= Congruence (manifolds) =

In the theory of smooth manifolds, a congruence is the set of integral curves defined by a nonvanishing vector field defined on the manifold. Congruences are an important concept in general relativity, and are also important in parts of Riemannian geometry.

==A motivational example==

The idea of a congruence is probably better explained by giving an example than by a definition. Consider the smooth manifold R². Vector fields can be specified as first order linear partial differential operators, such as
$\vec{X} = ( x^2 - y^2 ) \, \partial_x + 2 \, x y \, \partial_y$
These correspond to a system of first order linear ordinary differential equations, in this case
$\dot{x} = x^2 - y^2,\; \dot{y} = 2 \, x y$
where dot denotes a derivative with respect to some (dummy) parameter. The solutions of such systems are families of parameterized curves, in this case
$x(\lambda) = \frac{x_0 - (x_0^2+y_0^2) \, \lambda}{1 - 2 \, x_0 \, \lambda + (x_0^2 + y_0^2) \, \lambda^2}$
$y(\lambda) = \frac{y_0}{1 - 2 \, x_0 \, \lambda + (x_0^2 + y_0^2) \, \lambda^2}$
This family is what is often called a congruence of curves, or just congruence for short. This particular example happens to have two singularities, where the vector field vanishes. These are fixed points of the flow. (A flow is a one-dimensional group of diffeomorphisms; a flow defines an action by the one-dimensional Lie group R, having locally nice geometric properties.) These two singularities correspond to two points, rather than two curves. In this example, the other integral curves are all simple closed curves. Many flows are considerably more complicated than this. To avoid complications arising from the presence of singularities, usually one requires the vector field to be nonvanishing. If we add more mathematical structure, our congruence may acquire new significance.
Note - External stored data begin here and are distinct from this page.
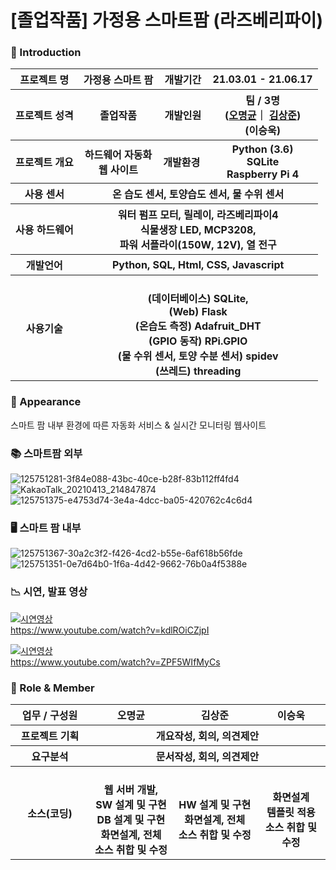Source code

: # [졸업작품] 가정용 스마트팜 (라즈베리파이)



### 👋 Introduction

<table>
    <tr>
        <th>프로젝트 명 </th>
        <th>가정용 스마트 팜</th>
        <th>개발기간</th>
        <th>21.03.01 - 21.06.17</th>
    </tr>
    <tr>
        <th>프로젝트 성격</th>
        <th>졸업작품</th>
        <th>개발인원</th>
        <th>팀 / 3명<br>
          (<a href="https://github.com/ropering">오명균</a>｜
          <a href="https://github.com/SangjunDev">김상준</a>) <br>
          (<a>이승욱</a>)
      </th>
    </tr>
      <tr>
        <th>프로젝트 개요</th>
        <th>하드웨어 자동화 <br> 웹 사이트 </th>
        <th>개발환경&nbsp;</th>
        <th>Python (3.6)  <br> SQLite <br> Raspberry Pi 4 </th>
    </tr>
    <tr>
        <th>사용 센서</th>
        <th colspan="3">온 습도 센서, 토양습도 센서, 물 수위 센서 </th>
    </tr>
    <tr>
        <th>사용 하드웨어</th>
        <th colspan="3">워터 펌프 모터, 릴레이, 라즈베리파이4 <br> 
            식물생장 LED, MCP3208,<br>   
            파워 서플라이(150W, 12V), 열 전구
        </th>
    </tr>    
    <tr>
        <th>개발언어</th>
        <th colspan="3">Python, SQL, Html, CSS, Javascript</th>
    </tr>
    <tr>
        <th>사용기술</th>
        <th colspan="3">
            <br> (데이터베이스) SQLite,  
            <br> (Web) Flask
            <br> (온습도 측정) Adafruit_DHT
            <br> (GPIO 동작) RPi.GPIO
            <br> (물 수위 센서, 토양 수분 센서) spidev
            <br> (쓰레드) threading
        </th>
    </tr>
</table>

### 📼 Appearance
스마트 팜 내부 환경에 따른 자동화 서비스 & 실시간 모니터링 웹사이트


### 📚 스마트팜 외부
![125751281-3f84e088-43bc-40ce-b28f-83b112ff4fd4](https://user-images.githubusercontent.com/50795314/127452711-22e0d0b9-6c63-41cb-abf6-ce24604982ce.jpg)
![KakaoTalk_20210413_214847874](https://user-images.githubusercontent.com/50795314/127452720-0405f1f9-b5c0-438a-a73f-4084afdac57f.jpg)
![125751375-e4753d74-3e4a-4dcc-ba05-420762c4c6d4](https://user-images.githubusercontent.com/50795314/127452729-1c14e394-d475-42da-b3be-a57a7ecfcf9d.jpg)


### 🖥️ 스마트 팜 내부
![125751367-30a2c3f2-f426-4cd2-b55e-6af618b56fde](https://user-images.githubusercontent.com/50795314/127452749-58e9f0cb-4a28-4a28-9b35-7deb6e5ee9a0.jpg)
![125751351-0e7d64b0-1f6a-4d42-9662-76b0a4f5388e](https://user-images.githubusercontent.com/50795314/127453388-08f431b9-4076-4630-9471-2501ac1fd5c9.jpg)


### 📉 시연, 발표 영상
[![시연영상](http://img.youtube.com/vi/kdlROiCZjpI/0.jpg)](https://youtu.be/kdlROiCZjpI?t=0s) 
<br> https://www.youtube.com/watch?v=kdlROiCZjpI

[![시연영상](http://img.youtube.com/vi/ZPF5WIfMyCs/0.jpg)](https://youtu.be/ZPF5WIfMyCs?t=0s) 
<br> https://www.youtube.com/watch?v=ZPF5WIfMyCs

### 📑 Role & Member
<table>
    <tr>
        <th width="16%">업무 / 구성원</th>
        <th width="17%">오명균</th>
        <th width="17%">김상준</th>        
        <th width="14%">이승욱</th>        
    </tr>
    <tr>
        <th>프로젝트 기획</th>
        <th colspan="3"> <center>개요작성, 회의, 의견제안 </center> </th>
    </tr>
    <tr>
        <th>요구분석</th>
        <th colspan="3"> <center> 문서작성, 회의, 의견제안 </center> </th>
    </tr>
        <th>소스(코딩)</th>
        <th>
            <br>웹 서버 개발, 
            <br>SW 설계 및 구현
            <br>DB 설계 및 구현
            <br>화면설계, 전체
            <br>소스 취합 및 수정
        </th>
        <th>
            <br>HW 설계 및 구현
            <br>화면설계, 전체
            <br>소스 취합 및 수정
        </th>
        <th>
            <br>화면설계 <br>템플릿 적용
            <br>소스 취합 및 수정
        </th>
    </tr>
</table>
==Congruences in Riemannian manifolds==

For example, if we make our smooth manifold into a Riemannian manifold by adding a Riemannian metric tensor, say the one defined by the line element
$ds^2 = \left( \frac{2}{1 + x^2 + y^2} \right)^2 \, \left( dx^2 + dy^2 \right)$
our congruence might become a geodesic congruence. Indeed, in the example from the preceding section, our curves become geodesics on an ordinary round sphere (with the North pole excised). If we had added the standard Euclidean metric $ds^2 = dx^2 + dy^2$ instead, our curves would have become circles, but not geodesics.

An interesting example of a Riemannian geodesic congruence, related to our first example, is the Clifford congruence on P³, which is also known at the Hopf bundle or Hopf fibration. The integral curves or fibers respectively are certain pairwise linked great circles, the orbits in the space of unit norm quaternions under left multiplication by a given unit quaternion of unit norm.

==Congruences in Lorentzian manifolds==

In a Lorentzian manifold, such as a spacetime model in general relativity (which will usually be an exact or approximate solution to the Einstein field equation), congruences are called timelike, null, or spacelike if the tangent vectors are everywhere timelike, null, or spacelike respectively. A congruence is called a geodesic congruence if the tangent vector field $\vec{X}$ has vanishing covariant derivative, $\nabla_{\vec{X}} \vec{X} = 0$.